Weary of thinking, of pondering over mysteries she could not fathom, Hedwig sat leaning back in her chair. She heard the door of the anteroom open, heard the approach of footsteps, but, supposing that it was Edmund coming back, she did not alter her attitude, and it was only as the new-comer entered that she languidly turned her head in his direction.

Then suddenly an electric thrill shot through the girl's frame. Trembling, blushing to the temples, she sprang from her seat, her eyes fixed on the door before her. Was it alarm, or was it joy that seized upon her with such paralyzing might?
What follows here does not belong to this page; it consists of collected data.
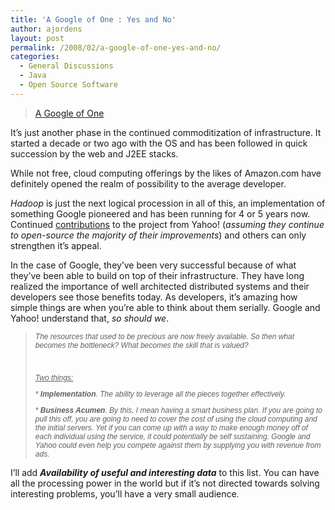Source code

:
```yaml
---
title: 'A Google of One : Yes and No'
author: ajordens
layout: post
permalink: /2008/02/a-google-of-one-yes-and-no/
categories:
  - General Discussions
  - Java
  - Open Source Software
---
```

> [A Google of One][1]

It&#8217;s just another phase in the continued commoditization of infrastructure. It started a decade or two ago with the OS and has been followed in quick succession by the web and J2EE stacks.

While not free, cloud computing offerings by the likes of Amazon.com have definitely opened the realm of possibility to the average developer.

<span style="font-style: italic;">Hadoop</span> is just the next logical procession in all of this, an implementation of something Google pioneered and has been running for 4 or 5 years now. Continued [contributions][2] to the project from Yahoo! (<span style="font-style: italic;">assuming they continue to open-source the majority of their improvements</span>) and others can only strengthen it&#8217;s appeal.

In the case of Google, they&#8217;ve been very successful because of what they&#8217;ve been able to build on top of their infrastructure. They have long realized the importance of well architected distributed systems and their developers see those benefits today. As developers, it&#8217;s amazing how simple things are when you&#8217;re able to think about them serially. Google and Yahoo! understand that, <span style="font-style: italic;">so should we</span>.

> <p style="font: 12.0px Helvetica">
>   <span style="font-style: italic;">The resources that used to be precious are now freely available. So then what becomes the bottleneck? What becomes the skill that is valued?</span>
> </p>
> 
> <p style="font: 12.0px Helvetica; min-height: 14.0px">
>
> </p>
> 
> <p style="font: 12.0px Helvetica">
>   <span style="font-style: italic;"><span style="text-decoration: underline;">Two things:</span></span>
> </p>
> 
> <p style="font: 12.0px Helvetica">
>   <span style="font-style: italic;">* <strong>Implementation</strong>. The ability to leverage all the pieces together effectively.</span>
> </p>
> 
> <p style="font: 12.0px Helvetica">
>   <span style="font-style: italic;">* <strong>Business Acumen</strong>. By this, I mean having a smart business plan. If you are going to pull this off, you are going to need to cover the cost of using the cloud computing and the initial servers. Yet if you can come up with a way to make enough money off of each individual using the service, it could potentially be self sustaining. Google and Yahoo could even help you compete against them by supplying you with revenue from ads.</span>
> </p>

I&#8217;ll add <span style="font-style: italic;"><strong>Availability of useful and interesting data</strong></span> to this list. You can have all the processing power in the world but if it&#8217;s not directed towards solving interesting problems, you&#8217;ll have a very small audience.

 [1]: http://www.programmersparadox.com/2008/02/20/a-google-of-one/
 [2]: http://www.techcrunch.com/2008/02/20/yahoo-search-wants-to-be-more-like-google-embraces-hadoop/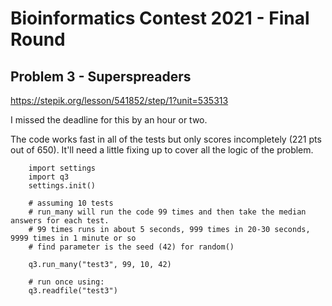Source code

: # Bioinformatics Contest 2021 - Final Round 

## Problem 3 - Superspreaders

https://stepik.org/lesson/541852/step/1?unit=535313

I missed the deadline for this by an hour or two.  

The code works fast in all of the tests but only scores incompletely (221 pts out of 650). It'll need a little fixing up to cover all the logic of the problem.

```
    import settings
    import q3
    settings.init()
    
    # assuming 10 tests
    # run_many will run the code 99 times and then take the median answers for each test.
    # 99 times runs in about 5 seconds, 999 times in 20-30 seconds, 9999 times in 1 minute or so
    # find parameter is the seed (42) for random()
    
    q3.run_many("test3", 99, 10, 42)
    
    # run once using:
    q3.readfile("test3")    
```
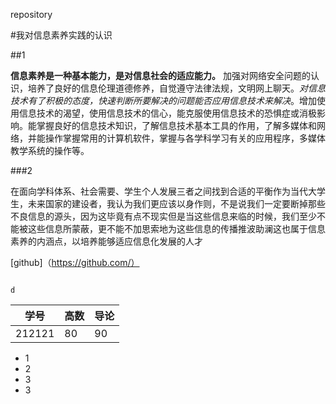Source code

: repository

#我对信息素养实践的认识

##1

**信息素养是一种基本能力，是对信息社会的适应能力。** 加强对网络安全问题的认识，培养了良好的信息伦理道德修养，自觉遵守法律法规，文明网上聊天。_对信息技术有了积极的态度，快速判断所要解决的问题能否应用信息技术来解决_。增加使用信息技术的渴望，使用信息技术的信心，能克服使用信息技术的恐惧症或消极影响。能掌握良好的信息技术知识，了解信息技术基本工具的作用，了解多媒体和网络，并能操作掌握常用的计算机软件，掌握与各学科学习有关的应用程序，多媒体教学系统的操作等。

###2

在面向学科体系、社会需要、学生个人发展三者之间找到合适的平衡作为当代大学生，未来国家的建设者，我认为我们更应该以身作则，不是说我们一定要断掉那些不良信息的源头，因为这毕竟有点不现实但是当这些信息来临的时候，我们至少不能被这些信息所蒙蔽，更不能不加思索地为这些信息的传播推波助澜这也属于信息素养的内涵点，以培养能够适应信息化发展的人才

[github]（https://github.com/）

```python

```



`d`



| 学号   | 高数 | 导论 |
| ------ | ---- | ---- |
| 212121 | 80   | 90   |

- 1
- 2
- 3
- 3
She knew not--she rendered no account to herself; but the name which burst from her lips, and the tone in which it was uttered, betrayed all that she had long so sedulously hidden.

'Oswald!'

Yes, it was Oswald who stood on the threshold. He must have been prepared for the possibility of seeing her when he started on his journey to Ettersberg, but this sudden meeting was quite unlooked for. The flush which dyed his brow on beholding his cousin's promised wife was evidence enough of this.

For a moment he waited, irresolute, but when his name struck on his ear, pronounced in those accents, all hesitation was over. In an instant he was at her side.

'Hedwig! Have I startled you?'

The question was well warranted, for Hedwig's perturbation was still visible and extreme.

'Herr von Ettersberg! You appear so suddenly, so unexpectedly.'

'I could not send word of my coming. I am here on pressing business, which made it necessary for me to see Edmund at once.'

He spoke, almost without knowing what he said, gazing fixedly the while at the girl's face before him. The sight of her did away in a moment with the ramparts which for months he had laboriously been building up.